As I may have mentioned, I'm not Italian, and unfortunately did not get to meet my in-laws. 

When I present him with the store bought variety, I get, "they're okay I guess". 

So with that said I am now hunting for this elusive recipe. 

I've asked my sister-in-law (the one who cooks, the rest of them don't know how to boil water), and she said the same, her husband wants her to make "those peppers" too. 

Right now in our area the red peppers are abundant, not to mention cheap, and I really want to take advantage of this opportunity.

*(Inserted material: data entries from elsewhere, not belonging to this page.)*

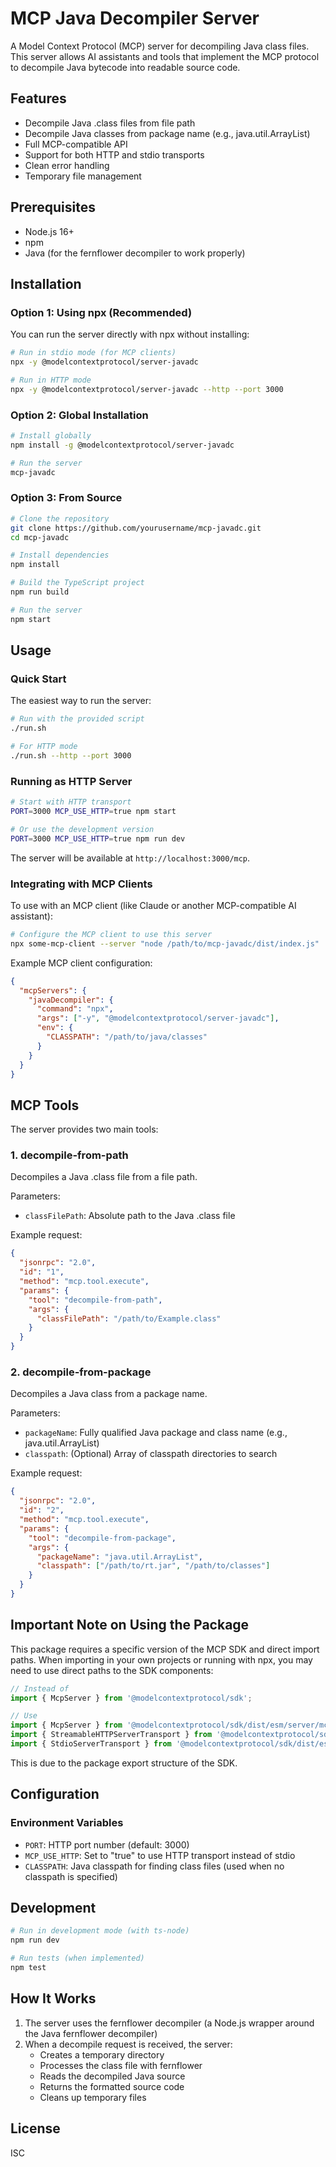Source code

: # MCP Java Decompiler Server

A Model Context Protocol (MCP) server for decompiling Java class files. This server allows AI assistants and tools that implement the MCP protocol to decompile Java bytecode into readable source code.

## Features

- Decompile Java .class files from file path
- Decompile Java classes from package name (e.g., java.util.ArrayList)
- Full MCP-compatible API
- Support for both HTTP and stdio transports
- Clean error handling
- Temporary file management

## Prerequisites

- Node.js 16+ 
- npm
- Java (for the fernflower decompiler to work properly)

## Installation

### Option 1: Using npx (Recommended)

You can run the server directly with npx without installing:

```bash
# Run in stdio mode (for MCP clients)
npx -y @modelcontextprotocol/server-javadc

# Run in HTTP mode
npx -y @modelcontextprotocol/server-javadc --http --port 3000
```

### Option 2: Global Installation

```bash
# Install globally
npm install -g @modelcontextprotocol/server-javadc

# Run the server
mcp-javadc
```

### Option 3: From Source

```bash
# Clone the repository
git clone https://github.com/yourusername/mcp-javadc.git
cd mcp-javadc

# Install dependencies
npm install

# Build the TypeScript project
npm run build

# Run the server
npm start
```

## Usage

### Quick Start

The easiest way to run the server:

```bash
# Run with the provided script
./run.sh 

# For HTTP mode
./run.sh --http --port 3000
```

### Running as HTTP Server

```bash
# Start with HTTP transport
PORT=3000 MCP_USE_HTTP=true npm start

# Or use the development version
PORT=3000 MCP_USE_HTTP=true npm run dev
```

The server will be available at `http://localhost:3000/mcp`.

### Integrating with MCP Clients

To use with an MCP client (like Claude or another MCP-compatible AI assistant):

```bash
# Configure the MCP client to use this server
npx some-mcp-client --server "node /path/to/mcp-javadc/dist/index.js"
```

Example MCP client configuration:

```json
{
  "mcpServers": {
    "javaDecompiler": {
      "command": "npx",
      "args": ["-y", "@modelcontextprotocol/server-javadc"],
      "env": {
        "CLASSPATH": "/path/to/java/classes"
      }
    }
  }
}
```

## MCP Tools

The server provides two main tools:

### 1. decompile-from-path

Decompiles a Java .class file from a file path.

Parameters:
- `classFilePath`: Absolute path to the Java .class file

Example request:
```json
{
  "jsonrpc": "2.0",
  "id": "1",
  "method": "mcp.tool.execute",
  "params": {
    "tool": "decompile-from-path",
    "args": {
      "classFilePath": "/path/to/Example.class"
    }
  }
}
```

### 2. decompile-from-package

Decompiles a Java class from a package name.

Parameters:
- `packageName`: Fully qualified Java package and class name (e.g., java.util.ArrayList)
- `classpath`: (Optional) Array of classpath directories to search

Example request:
```json
{
  "jsonrpc": "2.0",
  "id": "2",
  "method": "mcp.tool.execute",
  "params": {
    "tool": "decompile-from-package",
    "args": {
      "packageName": "java.util.ArrayList",
      "classpath": ["/path/to/rt.jar", "/path/to/classes"]
    }
  }
}
```

## Important Note on Using the Package

This package requires a specific version of the MCP SDK and direct import paths. When importing in your own projects or running with npx, you may need to use direct paths to the SDK components:

```javascript
// Instead of
import { McpServer } from '@modelcontextprotocol/sdk';

// Use
import { McpServer } from '@modelcontextprotocol/sdk/dist/esm/server/mcp.js';
import { StreamableHTTPServerTransport } from '@modelcontextprotocol/sdk/dist/esm/server/streamableHttp.js';
import { StdioServerTransport } from '@modelcontextprotocol/sdk/dist/esm/server/stdio.js';
```

This is due to the package export structure of the SDK.

## Configuration

### Environment Variables

- `PORT`: HTTP port number (default: 3000)
- `MCP_USE_HTTP`: Set to "true" to use HTTP transport instead of stdio
- `CLASSPATH`: Java classpath for finding class files (used when no classpath is specified)

## Development

```bash
# Run in development mode (with ts-node)
npm run dev

# Run tests (when implemented)
npm test
```

## How It Works

1. The server uses the fernflower decompiler (a Node.js wrapper around the Java fernflower decompiler)
2. When a decompile request is received, the server:
   - Creates a temporary directory
   - Processes the class file with fernflower
   - Reads the decompiled Java source
   - Returns the formatted source code
   - Cleans up temporary files

## License

ISC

I have never canned before, but having read the books and internet, I'm confident (I think) in my novice abilities, it's just that darned recipe!! 

Could anyone help me?


----------



## panini

Kaneohe,

   I'm just want to jump in let you know you might be setting yourself up for failure. I have my Grandmas recipes for all her

jarred veges.   Back 5 yrs. ago I tried and tried to put up peppers like hers.  I guess you can really never recreate something

you remember from the past. To many variables. Back then the veges were right from the garden, she made all our vinegars, someone always had some bootlegged olive oil.

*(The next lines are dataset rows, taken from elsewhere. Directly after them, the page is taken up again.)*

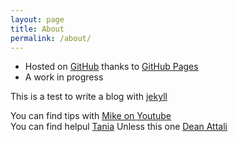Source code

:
 ```yaml
---
layout: page
title: About
permalink: /about/
---
```


  <div class="about">
    <ul class="list-unstyled">
    <li>Hosted on <a href="http://github.com/anthelix/anthelix.github.io" title="This site hosted on GitHub">GitHub</a> thanks to <a href="http://pages.github.com/" title="GitHub Pages">GitHub Pages</a></li>
    <li>A work in progress</li>        
    </ul> 
  </div>

This is a test to write a blog with [jekyll](https://jekyllrb.com/docs/structure/)


You can find tips with [Mike on Youtube](https://www.youtube.com/watch?v=ZtEbGztktvc&list=PLLAZ4kZ9dFpOPV5C5Ay0pHaa0RJFhcmcB&index=5)    
You can find helpul [Tania](https://www.taniarascia.com/make-a-static-website-with-jekyll/)
Unless this one [Dean Attali](https://github.com/daattali/beautiful-jekyll)
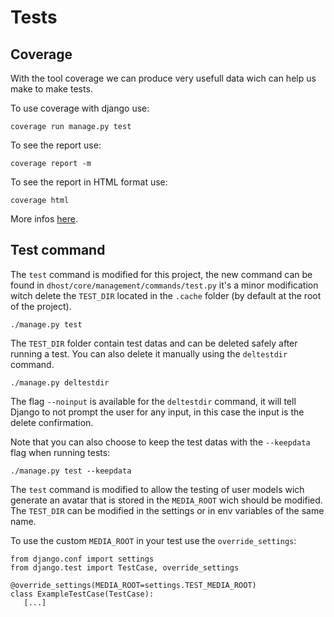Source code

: # Tests

## Coverage

With the tool coverage we can produce very usefull data wich can help us make to make tests.

To use coverage with django use:
```
coverage run manage.py test
```

To see the report use:
```
coverage report -m
```

To see the report in HTML format use:
```
coverage html
```

More infos [here](https://coverage.readthedocs.io/en/coverage-5.5/#quick-start).

## Test command

The `test` command is modified for this project, the new command can be found in `dhost/core/management/commands/test.py` it's a minor modification witch delete the `TEST_DIR` located in the `.cache` folder (by default at the root of the project).
```
./manage.py test
```

The `TEST_DIR` folder contain test datas and can be deleted safely after running a test. You can also delete it manually using the `deltestdir` command.
```
./manage.py deltestdir
```

The flag `--noinput` is available for the `deltestdir` command, it will tell Django to not prompt the user for any input, in this case the input is the delete confirmation.

Note that you can also choose to keep the test datas with the `--keepdata` flag when running tests:
```
./manage.py test --keepdata
```

The `test` command is modified to allow the testing of user models wich generate an avatar that is stored in the `MEDIA_ROOT` wich should be modified. The `TEST_DIR` can be modified in the settings or in env variables of the same name.

To use the custom `MEDIA_ROOT` in your test use the `override_settings`:
```
from django.conf import settings
from django.test import TestCase, override_settings

@override_settings(MEDIA_ROOT=settings.TEST_MEDIA_ROOT)
class ExampleTestCase(TestCase):
   [...]
```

We loved her stuffed sweet cherry peppers so much, she put them up in gallons and she still couldn't keep up. They were the size of a large golf ball, she stuffed them with bread,sausage,raisins and chopped hot pepper.

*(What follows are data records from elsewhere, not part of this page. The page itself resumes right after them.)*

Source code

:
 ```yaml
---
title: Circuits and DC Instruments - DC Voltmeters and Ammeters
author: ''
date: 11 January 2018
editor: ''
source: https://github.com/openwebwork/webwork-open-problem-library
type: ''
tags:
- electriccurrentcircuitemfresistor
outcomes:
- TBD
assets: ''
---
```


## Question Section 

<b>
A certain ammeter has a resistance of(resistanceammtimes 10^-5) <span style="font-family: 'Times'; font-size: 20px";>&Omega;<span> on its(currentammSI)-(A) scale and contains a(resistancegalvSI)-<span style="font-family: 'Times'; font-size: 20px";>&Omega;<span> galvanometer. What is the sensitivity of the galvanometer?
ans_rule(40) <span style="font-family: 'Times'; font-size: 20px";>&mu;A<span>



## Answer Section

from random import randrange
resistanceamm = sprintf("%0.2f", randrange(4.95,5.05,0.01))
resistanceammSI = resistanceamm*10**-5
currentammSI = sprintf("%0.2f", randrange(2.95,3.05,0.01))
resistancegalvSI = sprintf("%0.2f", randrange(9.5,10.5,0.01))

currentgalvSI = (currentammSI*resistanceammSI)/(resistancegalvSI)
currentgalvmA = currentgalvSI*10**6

   I think I would go on line and find a good import. Buy a half dozen jars. Sweat the labels off, make you own label on the PC.

ps don't lose the site, they might like them.


----------



## kaneohegirlinaz

/img/vbsmilies/smilies/tongue.gif

Panini, you're probably right

The one time I did try it I just couldn't get it

I had his Aunt's Peppers and Eggs but not his grandma or Mom, and Auntie past not too long after we got married

...and stuffed cherry peppers? please don't even mention that one to my husband...

Many Mahalos!!


----------



## highlander01

Are you talking about a regular bell pepper or the long italian cooking peppers ... I can't remember the exact name ... cubanele or something like that?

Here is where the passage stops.